WORK INSTRUCTIONS →
Give back every line of the data, transcribed exactly.

SUPPLIED RECORDS →
---
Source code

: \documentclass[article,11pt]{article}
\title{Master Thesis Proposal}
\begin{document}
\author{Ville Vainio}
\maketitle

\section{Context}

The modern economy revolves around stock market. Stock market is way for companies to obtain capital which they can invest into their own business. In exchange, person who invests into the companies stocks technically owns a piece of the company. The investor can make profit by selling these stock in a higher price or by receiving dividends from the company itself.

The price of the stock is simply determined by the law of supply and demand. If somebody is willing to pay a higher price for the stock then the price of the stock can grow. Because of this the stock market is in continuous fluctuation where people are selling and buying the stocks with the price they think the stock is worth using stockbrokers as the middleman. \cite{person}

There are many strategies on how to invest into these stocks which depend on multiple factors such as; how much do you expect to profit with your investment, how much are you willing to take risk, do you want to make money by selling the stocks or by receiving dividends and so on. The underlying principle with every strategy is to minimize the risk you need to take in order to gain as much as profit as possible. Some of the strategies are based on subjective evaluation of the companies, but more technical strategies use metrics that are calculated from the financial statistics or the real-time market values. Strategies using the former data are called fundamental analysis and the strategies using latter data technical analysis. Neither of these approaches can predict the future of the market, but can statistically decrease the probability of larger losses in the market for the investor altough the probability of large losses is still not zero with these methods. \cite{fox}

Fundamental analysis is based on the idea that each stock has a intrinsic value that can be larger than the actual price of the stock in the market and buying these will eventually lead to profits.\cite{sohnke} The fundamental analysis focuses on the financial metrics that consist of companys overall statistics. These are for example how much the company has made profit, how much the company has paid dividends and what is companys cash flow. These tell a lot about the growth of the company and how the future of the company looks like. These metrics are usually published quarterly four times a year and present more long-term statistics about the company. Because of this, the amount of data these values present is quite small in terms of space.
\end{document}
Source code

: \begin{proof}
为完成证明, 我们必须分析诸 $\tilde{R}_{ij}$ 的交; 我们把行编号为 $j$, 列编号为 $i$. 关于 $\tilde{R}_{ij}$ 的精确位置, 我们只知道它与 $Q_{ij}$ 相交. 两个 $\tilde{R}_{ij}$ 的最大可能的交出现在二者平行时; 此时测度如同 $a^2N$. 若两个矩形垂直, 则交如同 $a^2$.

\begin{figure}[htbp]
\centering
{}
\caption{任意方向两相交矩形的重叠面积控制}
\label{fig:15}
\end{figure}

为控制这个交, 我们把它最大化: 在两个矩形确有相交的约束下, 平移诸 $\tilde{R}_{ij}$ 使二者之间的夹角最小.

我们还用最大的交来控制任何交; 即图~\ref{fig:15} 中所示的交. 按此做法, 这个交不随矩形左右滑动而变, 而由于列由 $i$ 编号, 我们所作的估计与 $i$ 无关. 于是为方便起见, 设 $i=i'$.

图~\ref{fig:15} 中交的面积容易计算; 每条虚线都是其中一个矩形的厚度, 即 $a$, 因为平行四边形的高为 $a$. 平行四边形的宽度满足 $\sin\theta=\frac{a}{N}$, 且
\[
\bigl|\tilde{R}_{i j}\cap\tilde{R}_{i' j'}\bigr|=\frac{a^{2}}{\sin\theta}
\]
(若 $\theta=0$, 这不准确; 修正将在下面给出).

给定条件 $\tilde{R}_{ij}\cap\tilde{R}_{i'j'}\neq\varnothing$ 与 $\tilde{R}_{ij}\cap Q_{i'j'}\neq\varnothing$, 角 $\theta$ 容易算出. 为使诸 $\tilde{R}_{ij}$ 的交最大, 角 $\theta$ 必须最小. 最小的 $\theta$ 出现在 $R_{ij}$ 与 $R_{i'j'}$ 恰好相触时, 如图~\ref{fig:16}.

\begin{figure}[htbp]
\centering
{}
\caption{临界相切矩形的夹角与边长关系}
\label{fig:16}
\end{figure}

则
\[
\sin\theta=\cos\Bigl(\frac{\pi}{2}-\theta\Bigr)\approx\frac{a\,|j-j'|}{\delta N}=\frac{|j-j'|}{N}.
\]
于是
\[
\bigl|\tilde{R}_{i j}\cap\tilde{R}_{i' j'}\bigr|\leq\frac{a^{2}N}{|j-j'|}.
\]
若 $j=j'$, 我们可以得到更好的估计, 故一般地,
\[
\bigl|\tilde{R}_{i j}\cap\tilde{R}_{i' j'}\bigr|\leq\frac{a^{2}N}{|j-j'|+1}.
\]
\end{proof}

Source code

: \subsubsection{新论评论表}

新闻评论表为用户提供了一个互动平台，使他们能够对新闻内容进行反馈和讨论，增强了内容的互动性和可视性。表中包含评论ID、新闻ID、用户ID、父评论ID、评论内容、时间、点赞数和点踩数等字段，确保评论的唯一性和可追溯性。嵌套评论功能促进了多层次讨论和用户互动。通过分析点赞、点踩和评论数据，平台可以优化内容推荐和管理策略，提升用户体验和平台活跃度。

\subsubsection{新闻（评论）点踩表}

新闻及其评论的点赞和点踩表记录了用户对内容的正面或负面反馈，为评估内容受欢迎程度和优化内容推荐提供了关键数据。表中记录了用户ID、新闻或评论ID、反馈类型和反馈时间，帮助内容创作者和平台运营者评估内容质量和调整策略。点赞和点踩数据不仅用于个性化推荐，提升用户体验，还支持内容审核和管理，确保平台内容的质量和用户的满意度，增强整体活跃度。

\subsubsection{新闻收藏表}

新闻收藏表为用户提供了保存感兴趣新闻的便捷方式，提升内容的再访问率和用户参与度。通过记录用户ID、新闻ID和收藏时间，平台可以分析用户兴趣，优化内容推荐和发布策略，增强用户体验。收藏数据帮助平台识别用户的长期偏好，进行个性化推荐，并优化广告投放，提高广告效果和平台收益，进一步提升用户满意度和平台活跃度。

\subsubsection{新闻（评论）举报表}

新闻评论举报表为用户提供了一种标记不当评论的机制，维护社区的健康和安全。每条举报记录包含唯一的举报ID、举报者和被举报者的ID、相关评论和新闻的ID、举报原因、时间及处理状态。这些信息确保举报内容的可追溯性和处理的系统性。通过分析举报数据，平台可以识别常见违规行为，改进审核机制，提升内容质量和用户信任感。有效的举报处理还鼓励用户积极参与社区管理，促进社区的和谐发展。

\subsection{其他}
---
REPLY →
Source code

: \documentclass[article,11pt]{article}
\title{Master Thesis Proposal}
\begin{document}
\author{Ville Vainio}
\maketitle

\section{Context}

The modern economy revolves around stock market. Stock market is way for companies to obtain capital which they can invest into their own business. In exchange, person who invests into the companies stocks technically owns a piece of the company. The investor can make profit by selling these stock in a higher price or by receiving dividends from the company itself.

The price of the stock is simply determined by the law of supply and demand. If somebody is willing to pay a higher price for the stock then the price of the stock can grow. Because of this the stock market is in continuous fluctuation where people are selling and buying the stocks with the price they think the stock is worth using stockbrokers as the middleman. \cite{person}

There are many strategies on how to invest into these stocks which depend on multiple factors such as; how much do you expect to profit with your investment, how much are you willing to take risk, do you want to make money by selling the stocks or by receiving dividends and so on. The underlying principle with every strategy is to minimize the risk you need to take in order to gain as much as profit as possible. Some of the strategies are based on subjective evaluation of the companies, but more technical strategies use metrics that are calculated from the financial statistics or the real-time market values. Strategies using the former data are called fundamental analysis and the strategies using latter data technical analysis. Neither of these approaches can predict the future of the market, but can statistically decrease the probability of larger losses in the market for the investor altough the probability of large losses is still not zero with these methods. \cite{fox}

Fundamental analysis is based on the idea that each stock has a intrinsic value that can be larger than the actual price of the stock in the market and buying these will eventually lead to profits.\cite{sohnke} The fundamental analysis focuses on the financial metrics that consist of companys overall statistics. These are for example how much the company has made profit, how much the company has paid dividends and what is companys cash flow. These tell a lot about the growth of the company and how the future of the company looks like. These metrics are usually published quarterly four times a year and present more long-term statistics about the company. Because of this, the amount of data these values present is quite small in terms of space.
\end{document}
Source code

: \begin{proof}
为完成证明, 我们必须分析诸 $\tilde{R}_{ij}$ 的交; 我们把行编号为 $j$, 列编号为 $i$. 关于 $\tilde{R}_{ij}$ 的精确位置, 我们只知道它与 $Q_{ij}$ 相交. 两个 $\tilde{R}_{ij}$ 的最大可能的交出现在二者平行时; 此时测度如同 $a^2N$. 若两个矩形垂直, 则交如同 $a^2$.

\begin{figure}[htbp]
\centering
{}
\caption{任意方向两相交矩形的重叠面积控制}
\label{fig:15}
\end{figure}

为控制这个交, 我们把它最大化: 在两个矩形确有相交的约束下, 平移诸 $\tilde{R}_{ij}$ 使二者之间的夹角最小.

我们还用最大的交来控制任何交; 即图~\ref{fig:15} 中所示的交. 按此做法, 这个交不随矩形左右滑动而变, 而由于列由 $i$ 编号, 我们所作的估计与 $i$ 无关. 于是为方便起见, 设 $i=i'$.

图~\ref{fig:15} 中交的面积容易计算; 每条虚线都是其中一个矩形的厚度, 即 $a$, 因为平行四边形的高为 $a$. 平行四边形的宽度满足 $\sin\theta=\frac{a}{N}$, 且
\[
\bigl|\tilde{R}_{i j}\cap\tilde{R}_{i' j'}\bigr|=\frac{a^{2}}{\sin\theta}
\]
(若 $\theta=0$, 这不准确; 修正将在下面给出).

给定条件 $\tilde{R}_{ij}\cap\tilde{R}_{i'j'}\neq\varnothing$ 与 $\tilde{R}_{ij}\cap Q_{i'j'}\neq\varnothing$, 角 $\theta$ 容易算出. 为使诸 $\tilde{R}_{ij}$ 的交最大, 角 $\theta$ 必须最小. 最小的 $\theta$ 出现在 $R_{ij}$ 与 $R_{i'j'}$ 恰好相触时, 如图~\ref{fig:16}.

\begin{figure}[htbp]
\centering
{}
\caption{临界相切矩形的夹角与边长关系}
\label{fig:16}
\end{figure}

则
\[
\sin\theta=\cos\Bigl(\frac{\pi}{2}-\theta\Bigr)\approx\frac{a\,|j-j'|}{\delta N}=\frac{|j-j'|}{N}.
\]
于是
\[
\bigl|\tilde{R}_{i j}\cap\tilde{R}_{i' j'}\bigr|\leq\frac{a^{2}N}{|j-j'|}.
\]
若 $j=j'$, 我们可以得到更好的估计, 故一般地,
\[
\bigl|\tilde{R}_{i j}\cap\tilde{R}_{i' j'}\bigr|\leq\frac{a^{2}N}{|j-j'|+1}.
\]
\end{proof}

Source code

: \subsubsection{新论评论表}

新闻评论表为用户提供了一个互动平台，使他们能够对新闻内容进行反馈和讨论，增强了内容的互动性和可视性。表中包含评论ID、新闻ID、用户ID、父评论ID、评论内容、时间、点赞数和点踩数等字段，确保评论的唯一性和可追溯性。嵌套评论功能促进了多层次讨论和用户互动。通过分析点赞、点踩和评论数据，平台可以优化内容推荐和管理策略，提升用户体验和平台活跃度。

\subsubsection{新闻（评论）点踩表}

新闻及其评论的点赞和点踩表记录了用户对内容的正面或负面反馈，为评估内容受欢迎程度和优化内容推荐提供了关键数据。表中记录了用户ID、新闻或评论ID、反馈类型和反馈时间，帮助内容创作者和平台运营者评估内容质量和调整策略。点赞和点踩数据不仅用于个性化推荐，提升用户体验，还支持内容审核和管理，确保平台内容的质量和用户的满意度，增强整体活跃度。

\subsubsection{新闻收藏表}

新闻收藏表为用户提供了保存感兴趣新闻的便捷方式，提升内容的再访问率和用户参与度。通过记录用户ID、新闻ID和收藏时间，平台可以分析用户兴趣，优化内容推荐和发布策略，增强用户体验。收藏数据帮助平台识别用户的长期偏好，进行个性化推荐，并优化广告投放，提高广告效果和平台收益，进一步提升用户满意度和平台活跃度。

\subsubsection{新闻（评论）举报表}

新闻评论举报表为用户提供了一种标记不当评论的机制，维护社区的健康和安全。每条举报记录包含唯一的举报ID、举报者和被举报者的ID、相关评论和新闻的ID、举报原因、时间及处理状态。这些信息确保举报内容的可追溯性和处理的系统性。通过分析举报数据，平台可以识别常见违规行为，改进审核机制，提升内容质量和用户信任感。有效的举报处理还鼓励用户积极参与社区管理，促进社区的和谐发展。

\subsection{其他}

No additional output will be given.